Russian Proriv!
- Type: Weekly newspaper
- Format: D3
- Editor-in-chief: Roman Konoplev (2007–2008)
- Photo editor: Rodion Kalinkin
- Staff writers: Sergey Ilchenko, Anatoly Panin, Galina Berezhanskaya, Vitaly Olhovich, Olga Trishina
- Founded: January 2007
- Ceased publication: 2012
- Language: Russian
- Headquarters: Tiraspol, Transnistria, Moldova
- Circulation: 10,000 (2007)

= Russian Proriv! (Transnistrian newspaper) =

Russian-language weekly newspaper (2007–2012)

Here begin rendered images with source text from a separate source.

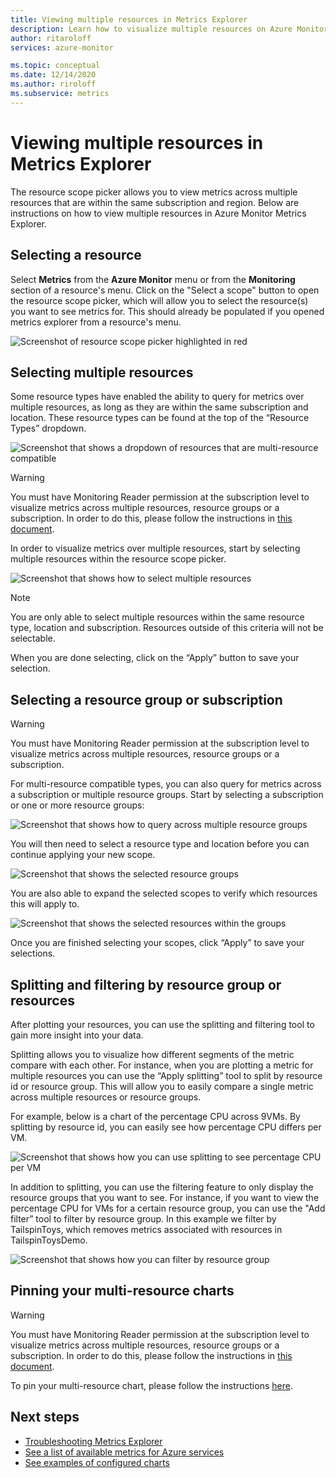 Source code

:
 ```yaml
---
title: Viewing multiple resources in Metrics Explorer
description: Learn how to visualize multiple resources on Azure Monitor Metrics Explorer
author: ritaroloff
services: azure-monitor

ms.topic: conceptual
ms.date: 12/14/2020
ms.author: riroloff
ms.subservice: metrics
---
```


# Viewing multiple resources in Metrics Explorer

The resource scope picker allows you to view metrics across multiple resources that are within the same subscription and region. Below are instructions on how to view multiple resources in Azure Monitor Metrics Explorer. 

## Selecting a resource 

Select **Metrics** from the **Azure Monitor** menu or from the **Monitoring** section of a resource's menu. Click on the "Select a scope" button to open the resource scope picker, which will allow you to select the resource(s) you want to see metrics for. This should already be populated if you opened metrics explorer from a resource's menu. 

![Screenshot of resource scope picker highlighted in red](./media/metrics-charts/019.png)

## Selecting multiple resources 

Some resource types have enabled the ability to query for metrics over multiple resources, as long as they are within the same subscription and location. These resource types can be found at the top of the “Resource Types” dropdown. 

![Screenshot that shows a dropdown of resources that are multi-resource compatible ](./media/metrics-charts/020.png)

> [!WARNING] 
> You must have Monitoring Reader permission at the subscription level to visualize metrics across multiple resources, resource groups or a subscription. In order to do this, please follow the instructions in [this document](https://docs.microsoft.com/azure/role-based-access-control/role-assignments-portal).

In order to visualize metrics over multiple resources, start by selecting multiple resources within the resource scope picker. 

![Screenshot that shows how to select multiple resources](./media/metrics-charts/021.png)

> [!NOTE]
> You are only able to select multiple resources within the same resource type, location and subscription. Resources outside of this criteria will not be selectable. 

When you are done selecting, click on the “Apply” button to save your selection. 

## Selecting a resource group or subscription 

> [!WARNING]
> You must have Monitoring Reader permission at the subscription level to visualize metrics across multiple resources, resource groups or a subscription. 

For multi-resource compatible types, you can also query for metrics across a subscription or multiple resource groups. Start by selecting a subscription or one or more resource groups: 

![Screenshot that shows how to query across multiple resource groups ](./media/metrics-charts/022.png)

You will then need to select a resource type and location before you can continue applying your new scope. 

![Screenshot that shows the selected resource groups ](./media/metrics-charts/023.png)

You are also able to expand the selected scopes to verify which resources this will apply to.

![Screenshot that shows the selected resources within the groups ](./media/metrics-charts/024.png)

Once you are finished selecting your scopes, click “Apply” to save your selections. 

## Splitting and filtering by resource group or resources

After plotting your resources, you can use the splitting and filtering tool to gain more insight into your data. 

Splitting allows you to visualize how different segments of the metric compare with each other. For instance, when you are plotting a metric for multiple resources you can use the “Apply splitting” tool to split by resource id or resource group. This will allow you to easily compare a single metric across multiple resources or resource groups.  

For example, below is a chart of the percentage CPU across 9VMs. By splitting by resource id, you can easily see how percentage CPU differs per VM. 

![Screenshot that shows how you can use splitting to see percentage CPU per VM](./media/metrics-charts/026.png)

In addition to splitting, you can use the filtering feature to only display the resource groups that you want to see.  For instance, if you want to view the percentage CPU for VMs for a certain resource group, you can use the "Add filter” tool to filter by resource group. In this example we filter by TailspinToys, which removes metrics associated with resources in TailspinToysDemo. 

![Screenshot that shows how you can filter by resource group](./media/metrics-charts/027.png)

## Pinning your multi-resource charts 

> [!WARNING] 
> You must have Monitoring Reader permission at the subscription level to visualize metrics across multiple resources, resource groups or a subscription. In order to do this, please follow the instructions in [this document](https://docs.microsoft.com/azure/role-based-access-control/role-assignments-portal). 

To pin your multi-resource chart, please follow the instructions [here](https://docs.microsoft.com/azure/azure-monitor/platform/metrics-charts#create-alert-rules). 

## Next steps

* [Troubleshooting Metrics Explorer](metrics-troubleshoot.md)
* [See a list of available metrics for Azure services](metrics-supported.md)
* [See examples of configured charts](metric-chart-samples.md)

Russian Proriv! (Russian: Русский Прорыв, lit. “Russian Breakthrough”) was a Russian‑language weekly newspaper published in Tiraspol, the capital of Transnistria (also known as Pridnestrovie). It appeared from 2007 until 2012.

The newspaper was printed four times a month and consisted of seven folded D3‑sized sheets. Its circulation in 2007 was approximately 10,000 copies.

The first editor‑in‑chief was Roman Konoplev (Russian: Роман Коноплёв), who headed the editorial office from 2007 to 2008.